The lines to return are those below that contain the word "style".

====== Task inputs ======

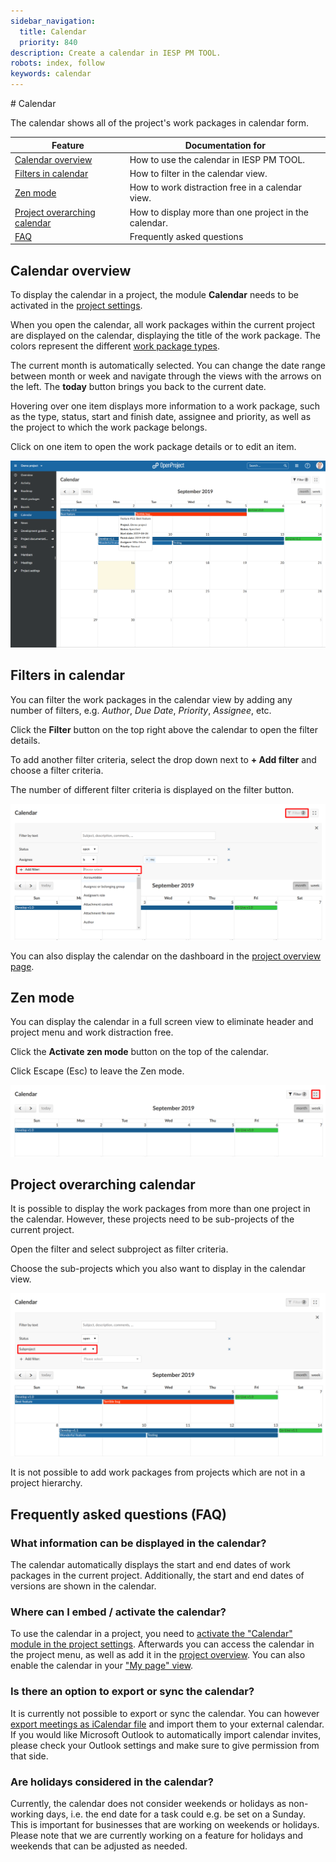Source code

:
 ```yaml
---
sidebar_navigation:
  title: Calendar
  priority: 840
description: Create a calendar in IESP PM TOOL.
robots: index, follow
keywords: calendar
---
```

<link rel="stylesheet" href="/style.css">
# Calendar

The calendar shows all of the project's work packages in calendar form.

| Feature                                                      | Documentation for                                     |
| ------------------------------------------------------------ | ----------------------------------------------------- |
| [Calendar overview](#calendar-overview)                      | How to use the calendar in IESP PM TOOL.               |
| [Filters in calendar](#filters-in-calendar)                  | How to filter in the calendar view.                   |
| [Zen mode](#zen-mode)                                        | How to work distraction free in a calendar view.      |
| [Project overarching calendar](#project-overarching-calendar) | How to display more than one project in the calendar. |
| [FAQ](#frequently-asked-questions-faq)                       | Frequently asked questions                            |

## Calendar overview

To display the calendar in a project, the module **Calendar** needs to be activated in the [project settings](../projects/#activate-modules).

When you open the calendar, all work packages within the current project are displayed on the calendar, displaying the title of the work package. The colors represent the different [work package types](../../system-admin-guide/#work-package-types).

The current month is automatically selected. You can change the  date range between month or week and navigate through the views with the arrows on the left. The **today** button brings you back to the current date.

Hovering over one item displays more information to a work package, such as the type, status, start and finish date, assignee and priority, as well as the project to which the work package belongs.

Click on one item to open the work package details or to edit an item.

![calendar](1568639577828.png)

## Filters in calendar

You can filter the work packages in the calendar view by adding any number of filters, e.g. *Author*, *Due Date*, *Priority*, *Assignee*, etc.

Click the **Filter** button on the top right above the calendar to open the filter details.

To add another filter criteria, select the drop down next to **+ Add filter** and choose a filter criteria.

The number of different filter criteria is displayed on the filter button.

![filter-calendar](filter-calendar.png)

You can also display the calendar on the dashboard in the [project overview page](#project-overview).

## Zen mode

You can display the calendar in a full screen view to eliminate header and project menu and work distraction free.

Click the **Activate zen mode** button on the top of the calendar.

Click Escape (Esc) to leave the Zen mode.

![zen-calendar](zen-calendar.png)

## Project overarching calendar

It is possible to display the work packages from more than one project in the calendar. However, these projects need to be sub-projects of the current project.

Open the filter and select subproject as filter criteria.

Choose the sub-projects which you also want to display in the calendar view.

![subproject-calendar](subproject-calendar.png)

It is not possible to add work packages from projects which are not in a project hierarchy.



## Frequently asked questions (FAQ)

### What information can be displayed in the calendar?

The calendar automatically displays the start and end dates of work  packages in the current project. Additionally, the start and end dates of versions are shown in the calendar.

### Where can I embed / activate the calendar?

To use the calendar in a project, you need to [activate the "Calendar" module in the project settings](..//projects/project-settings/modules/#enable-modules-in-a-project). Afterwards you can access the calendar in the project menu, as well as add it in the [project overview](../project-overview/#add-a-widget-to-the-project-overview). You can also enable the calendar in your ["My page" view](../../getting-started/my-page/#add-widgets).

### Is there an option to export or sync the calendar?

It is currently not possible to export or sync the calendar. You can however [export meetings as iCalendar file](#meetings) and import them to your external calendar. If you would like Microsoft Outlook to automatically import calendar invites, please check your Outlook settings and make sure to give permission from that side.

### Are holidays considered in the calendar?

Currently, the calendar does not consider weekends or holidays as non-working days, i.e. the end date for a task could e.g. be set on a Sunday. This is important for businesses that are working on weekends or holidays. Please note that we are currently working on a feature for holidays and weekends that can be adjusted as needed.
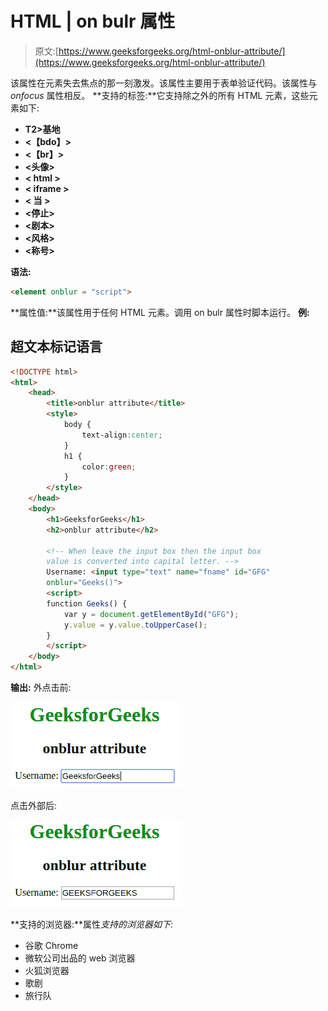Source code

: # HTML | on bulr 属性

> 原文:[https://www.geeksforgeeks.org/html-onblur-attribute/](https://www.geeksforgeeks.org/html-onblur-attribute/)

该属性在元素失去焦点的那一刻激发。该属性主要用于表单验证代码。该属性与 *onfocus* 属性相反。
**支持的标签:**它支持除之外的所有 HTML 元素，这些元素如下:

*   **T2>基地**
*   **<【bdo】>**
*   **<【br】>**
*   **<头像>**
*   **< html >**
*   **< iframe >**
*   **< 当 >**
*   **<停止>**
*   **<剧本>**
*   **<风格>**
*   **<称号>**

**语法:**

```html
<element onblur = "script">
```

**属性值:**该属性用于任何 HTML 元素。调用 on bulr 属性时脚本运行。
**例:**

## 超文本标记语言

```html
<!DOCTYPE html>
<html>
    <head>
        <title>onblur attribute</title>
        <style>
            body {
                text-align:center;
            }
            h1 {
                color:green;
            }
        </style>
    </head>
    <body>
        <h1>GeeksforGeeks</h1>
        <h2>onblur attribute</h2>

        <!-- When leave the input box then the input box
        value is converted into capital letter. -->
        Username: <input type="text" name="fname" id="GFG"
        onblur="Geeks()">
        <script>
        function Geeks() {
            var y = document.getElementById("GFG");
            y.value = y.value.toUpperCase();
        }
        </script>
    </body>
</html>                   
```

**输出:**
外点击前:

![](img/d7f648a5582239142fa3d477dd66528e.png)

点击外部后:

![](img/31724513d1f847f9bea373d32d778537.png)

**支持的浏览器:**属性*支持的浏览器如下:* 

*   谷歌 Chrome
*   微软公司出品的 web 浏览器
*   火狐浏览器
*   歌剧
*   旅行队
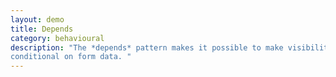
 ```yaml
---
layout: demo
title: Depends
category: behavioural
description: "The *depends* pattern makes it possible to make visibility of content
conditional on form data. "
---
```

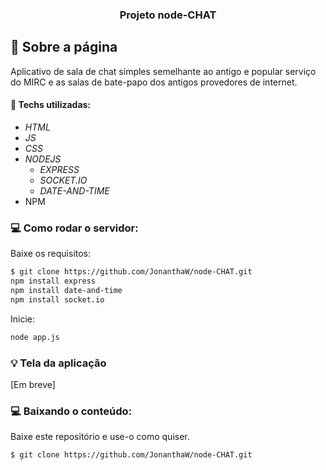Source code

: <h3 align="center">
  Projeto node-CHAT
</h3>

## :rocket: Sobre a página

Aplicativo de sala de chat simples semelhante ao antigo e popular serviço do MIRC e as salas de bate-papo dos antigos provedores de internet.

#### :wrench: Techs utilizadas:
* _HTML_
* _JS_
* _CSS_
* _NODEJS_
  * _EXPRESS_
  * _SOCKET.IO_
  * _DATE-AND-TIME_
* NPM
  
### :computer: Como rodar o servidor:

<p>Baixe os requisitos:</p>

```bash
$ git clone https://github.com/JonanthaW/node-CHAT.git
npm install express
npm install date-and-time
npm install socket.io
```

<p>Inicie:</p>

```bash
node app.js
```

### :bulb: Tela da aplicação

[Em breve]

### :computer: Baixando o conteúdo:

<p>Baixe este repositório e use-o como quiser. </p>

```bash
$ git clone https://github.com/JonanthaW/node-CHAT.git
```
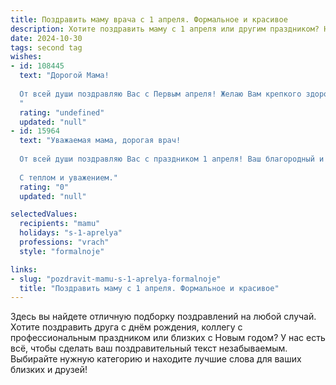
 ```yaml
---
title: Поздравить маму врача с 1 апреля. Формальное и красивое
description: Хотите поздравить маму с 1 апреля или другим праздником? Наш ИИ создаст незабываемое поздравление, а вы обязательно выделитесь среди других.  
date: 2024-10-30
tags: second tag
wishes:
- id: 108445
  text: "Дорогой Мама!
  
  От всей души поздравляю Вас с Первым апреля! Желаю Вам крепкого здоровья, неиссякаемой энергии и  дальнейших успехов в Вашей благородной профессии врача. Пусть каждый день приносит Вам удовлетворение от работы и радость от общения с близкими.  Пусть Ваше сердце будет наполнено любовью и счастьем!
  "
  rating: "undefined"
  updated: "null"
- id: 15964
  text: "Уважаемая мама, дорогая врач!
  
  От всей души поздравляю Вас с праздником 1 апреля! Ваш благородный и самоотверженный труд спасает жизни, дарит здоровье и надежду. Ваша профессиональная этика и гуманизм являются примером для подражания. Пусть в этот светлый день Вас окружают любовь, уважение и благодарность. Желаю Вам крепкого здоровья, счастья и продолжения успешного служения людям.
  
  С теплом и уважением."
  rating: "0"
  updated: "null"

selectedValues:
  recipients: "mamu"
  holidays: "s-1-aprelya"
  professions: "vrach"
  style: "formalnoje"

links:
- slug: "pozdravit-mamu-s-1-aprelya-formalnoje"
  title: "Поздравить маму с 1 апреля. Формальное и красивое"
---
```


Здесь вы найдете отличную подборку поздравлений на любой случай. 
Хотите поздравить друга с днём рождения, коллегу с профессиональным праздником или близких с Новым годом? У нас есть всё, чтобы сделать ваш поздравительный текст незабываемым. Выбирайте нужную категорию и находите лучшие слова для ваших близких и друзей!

======
====== Task inputs ======

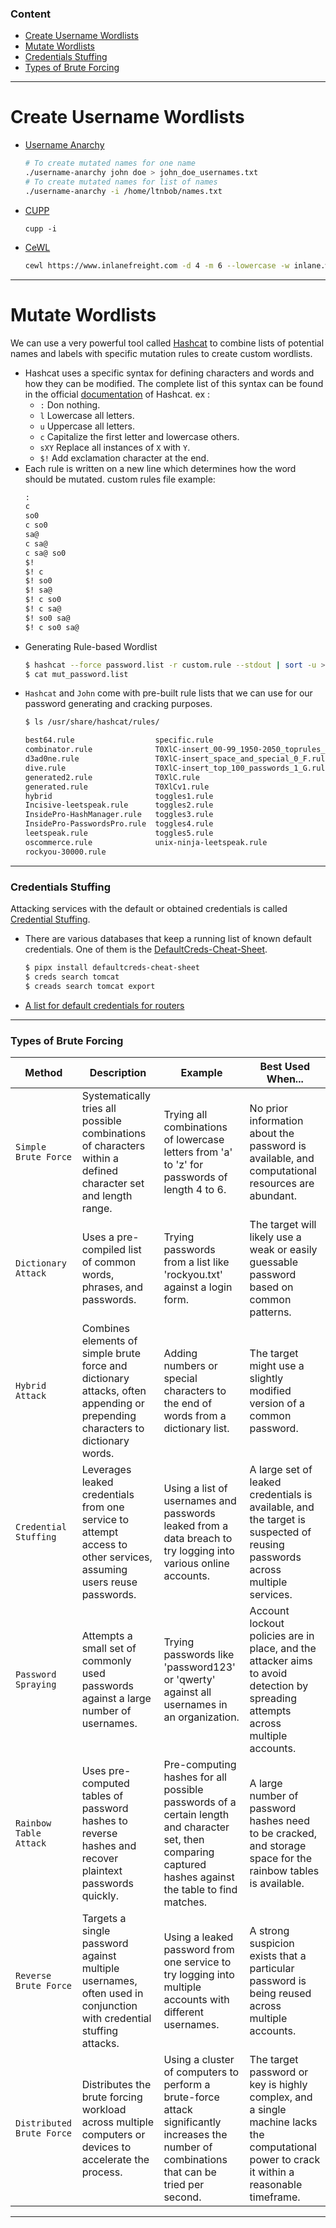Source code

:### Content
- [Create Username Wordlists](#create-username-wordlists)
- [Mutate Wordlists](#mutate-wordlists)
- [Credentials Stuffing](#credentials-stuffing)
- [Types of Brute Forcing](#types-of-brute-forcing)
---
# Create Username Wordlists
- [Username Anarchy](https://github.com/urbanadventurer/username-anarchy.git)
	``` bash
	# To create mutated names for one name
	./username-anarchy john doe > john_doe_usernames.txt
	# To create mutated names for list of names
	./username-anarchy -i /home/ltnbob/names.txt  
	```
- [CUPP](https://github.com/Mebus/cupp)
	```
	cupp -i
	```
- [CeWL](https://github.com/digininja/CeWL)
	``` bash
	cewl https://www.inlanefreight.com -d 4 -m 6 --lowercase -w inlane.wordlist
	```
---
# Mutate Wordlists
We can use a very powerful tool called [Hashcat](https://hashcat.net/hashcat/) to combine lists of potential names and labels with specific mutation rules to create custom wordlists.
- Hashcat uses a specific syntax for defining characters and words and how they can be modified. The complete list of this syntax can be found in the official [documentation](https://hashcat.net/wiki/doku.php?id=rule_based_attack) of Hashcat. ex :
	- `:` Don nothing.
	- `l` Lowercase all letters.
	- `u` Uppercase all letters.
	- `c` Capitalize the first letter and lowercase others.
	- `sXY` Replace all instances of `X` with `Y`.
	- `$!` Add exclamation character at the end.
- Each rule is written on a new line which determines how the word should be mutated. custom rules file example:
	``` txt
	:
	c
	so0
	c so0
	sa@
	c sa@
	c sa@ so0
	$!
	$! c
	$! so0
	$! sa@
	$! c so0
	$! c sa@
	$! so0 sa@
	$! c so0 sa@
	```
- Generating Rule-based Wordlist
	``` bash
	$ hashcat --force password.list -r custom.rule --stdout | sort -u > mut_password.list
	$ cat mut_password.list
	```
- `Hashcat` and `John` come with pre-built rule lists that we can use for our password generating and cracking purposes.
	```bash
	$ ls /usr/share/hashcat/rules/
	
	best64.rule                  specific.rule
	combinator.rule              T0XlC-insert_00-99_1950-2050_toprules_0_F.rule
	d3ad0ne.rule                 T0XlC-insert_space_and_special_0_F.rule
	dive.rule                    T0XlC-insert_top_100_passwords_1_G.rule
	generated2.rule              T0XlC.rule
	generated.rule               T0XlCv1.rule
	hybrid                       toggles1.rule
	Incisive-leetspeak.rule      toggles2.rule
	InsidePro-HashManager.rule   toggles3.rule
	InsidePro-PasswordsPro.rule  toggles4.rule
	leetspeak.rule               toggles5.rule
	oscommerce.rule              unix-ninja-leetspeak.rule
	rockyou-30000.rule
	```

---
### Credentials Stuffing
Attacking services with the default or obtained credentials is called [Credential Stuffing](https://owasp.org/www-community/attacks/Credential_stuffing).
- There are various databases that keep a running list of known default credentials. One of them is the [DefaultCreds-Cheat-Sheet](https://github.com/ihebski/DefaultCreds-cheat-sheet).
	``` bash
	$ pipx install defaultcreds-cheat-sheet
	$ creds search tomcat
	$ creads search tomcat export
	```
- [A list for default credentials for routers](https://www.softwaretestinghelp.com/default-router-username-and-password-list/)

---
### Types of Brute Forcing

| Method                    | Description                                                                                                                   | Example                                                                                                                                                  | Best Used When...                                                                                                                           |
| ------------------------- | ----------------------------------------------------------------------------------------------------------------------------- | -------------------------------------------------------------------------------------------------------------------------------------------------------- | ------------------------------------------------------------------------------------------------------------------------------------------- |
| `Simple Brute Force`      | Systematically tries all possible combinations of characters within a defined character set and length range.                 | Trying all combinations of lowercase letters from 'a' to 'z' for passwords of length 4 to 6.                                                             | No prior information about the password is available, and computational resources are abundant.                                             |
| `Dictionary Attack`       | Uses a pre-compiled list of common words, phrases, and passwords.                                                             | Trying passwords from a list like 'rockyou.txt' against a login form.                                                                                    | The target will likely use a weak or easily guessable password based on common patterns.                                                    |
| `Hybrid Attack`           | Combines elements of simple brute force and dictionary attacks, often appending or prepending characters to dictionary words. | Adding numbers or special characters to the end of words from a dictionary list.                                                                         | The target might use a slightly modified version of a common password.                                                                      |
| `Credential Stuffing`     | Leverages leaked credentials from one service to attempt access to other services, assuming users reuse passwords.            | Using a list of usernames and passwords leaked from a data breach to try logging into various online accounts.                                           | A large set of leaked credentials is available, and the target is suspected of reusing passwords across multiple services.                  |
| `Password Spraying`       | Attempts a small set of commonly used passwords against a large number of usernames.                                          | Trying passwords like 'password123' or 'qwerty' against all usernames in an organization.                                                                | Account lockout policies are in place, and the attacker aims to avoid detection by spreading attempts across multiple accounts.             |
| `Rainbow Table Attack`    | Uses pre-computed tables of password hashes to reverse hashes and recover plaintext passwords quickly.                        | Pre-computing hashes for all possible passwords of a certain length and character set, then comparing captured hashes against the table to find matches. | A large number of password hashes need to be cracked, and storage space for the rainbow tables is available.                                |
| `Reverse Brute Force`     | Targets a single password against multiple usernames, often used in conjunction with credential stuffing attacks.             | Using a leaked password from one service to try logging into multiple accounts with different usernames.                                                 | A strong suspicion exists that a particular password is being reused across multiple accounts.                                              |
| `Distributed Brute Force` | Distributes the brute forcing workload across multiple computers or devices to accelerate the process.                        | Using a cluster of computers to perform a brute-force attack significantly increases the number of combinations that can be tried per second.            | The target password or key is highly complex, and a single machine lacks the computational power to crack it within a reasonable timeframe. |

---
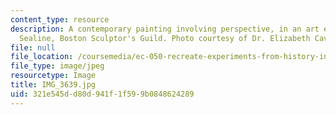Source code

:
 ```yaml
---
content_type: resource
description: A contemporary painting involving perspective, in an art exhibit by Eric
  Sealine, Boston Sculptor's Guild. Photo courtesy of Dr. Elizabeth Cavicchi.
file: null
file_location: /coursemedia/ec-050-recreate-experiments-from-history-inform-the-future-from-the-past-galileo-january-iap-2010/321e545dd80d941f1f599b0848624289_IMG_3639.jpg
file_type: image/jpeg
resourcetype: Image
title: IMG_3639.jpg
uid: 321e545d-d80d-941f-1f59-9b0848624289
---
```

======
====== Task inputs ======

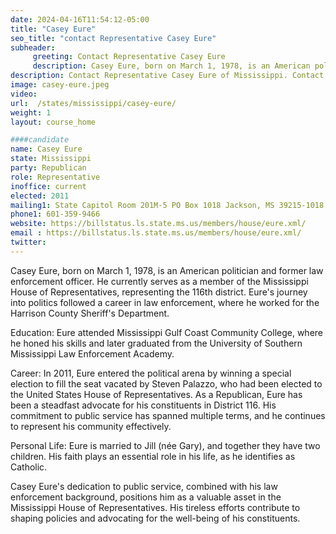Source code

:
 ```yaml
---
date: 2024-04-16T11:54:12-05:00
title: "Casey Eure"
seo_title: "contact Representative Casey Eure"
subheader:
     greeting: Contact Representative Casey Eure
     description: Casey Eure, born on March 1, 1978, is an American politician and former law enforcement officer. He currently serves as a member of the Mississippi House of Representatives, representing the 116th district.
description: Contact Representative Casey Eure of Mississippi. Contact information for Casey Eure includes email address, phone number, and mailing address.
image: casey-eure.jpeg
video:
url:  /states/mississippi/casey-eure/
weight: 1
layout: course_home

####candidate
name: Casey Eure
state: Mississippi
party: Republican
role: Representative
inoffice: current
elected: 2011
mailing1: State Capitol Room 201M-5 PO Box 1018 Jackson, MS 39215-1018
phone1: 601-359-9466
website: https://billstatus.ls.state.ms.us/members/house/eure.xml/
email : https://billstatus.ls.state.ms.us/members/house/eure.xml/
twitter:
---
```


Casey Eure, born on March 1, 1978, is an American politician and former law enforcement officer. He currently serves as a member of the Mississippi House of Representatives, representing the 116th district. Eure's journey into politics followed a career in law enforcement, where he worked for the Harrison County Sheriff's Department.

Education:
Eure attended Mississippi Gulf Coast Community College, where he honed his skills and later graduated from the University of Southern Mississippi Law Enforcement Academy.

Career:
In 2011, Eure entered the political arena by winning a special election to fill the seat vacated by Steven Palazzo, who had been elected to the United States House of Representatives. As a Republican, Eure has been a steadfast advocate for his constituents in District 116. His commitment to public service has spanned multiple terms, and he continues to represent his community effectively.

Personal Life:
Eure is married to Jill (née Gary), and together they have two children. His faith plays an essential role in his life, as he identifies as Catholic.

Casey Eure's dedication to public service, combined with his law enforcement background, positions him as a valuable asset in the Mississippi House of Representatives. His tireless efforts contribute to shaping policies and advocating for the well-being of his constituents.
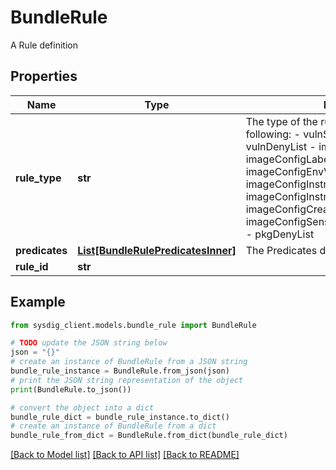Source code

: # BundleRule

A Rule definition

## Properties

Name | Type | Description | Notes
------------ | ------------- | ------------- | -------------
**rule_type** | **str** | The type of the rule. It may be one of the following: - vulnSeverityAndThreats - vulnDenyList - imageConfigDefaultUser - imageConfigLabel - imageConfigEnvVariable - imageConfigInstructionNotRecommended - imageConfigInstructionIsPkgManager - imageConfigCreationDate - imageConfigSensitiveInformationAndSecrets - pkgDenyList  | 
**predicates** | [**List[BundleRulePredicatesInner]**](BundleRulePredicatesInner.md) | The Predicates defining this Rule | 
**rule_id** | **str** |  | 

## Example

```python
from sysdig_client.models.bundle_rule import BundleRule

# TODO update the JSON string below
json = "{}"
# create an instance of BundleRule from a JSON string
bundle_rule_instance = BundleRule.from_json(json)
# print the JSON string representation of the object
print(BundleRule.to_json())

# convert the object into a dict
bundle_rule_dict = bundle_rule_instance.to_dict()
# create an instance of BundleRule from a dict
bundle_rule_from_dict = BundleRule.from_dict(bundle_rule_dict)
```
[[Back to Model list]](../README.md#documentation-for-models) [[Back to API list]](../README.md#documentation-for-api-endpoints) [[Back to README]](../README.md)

======

## Response for this exercise
<link rel="stylesheet" href="/style.css">
        <style>
        </style>
  style: "formalnoje"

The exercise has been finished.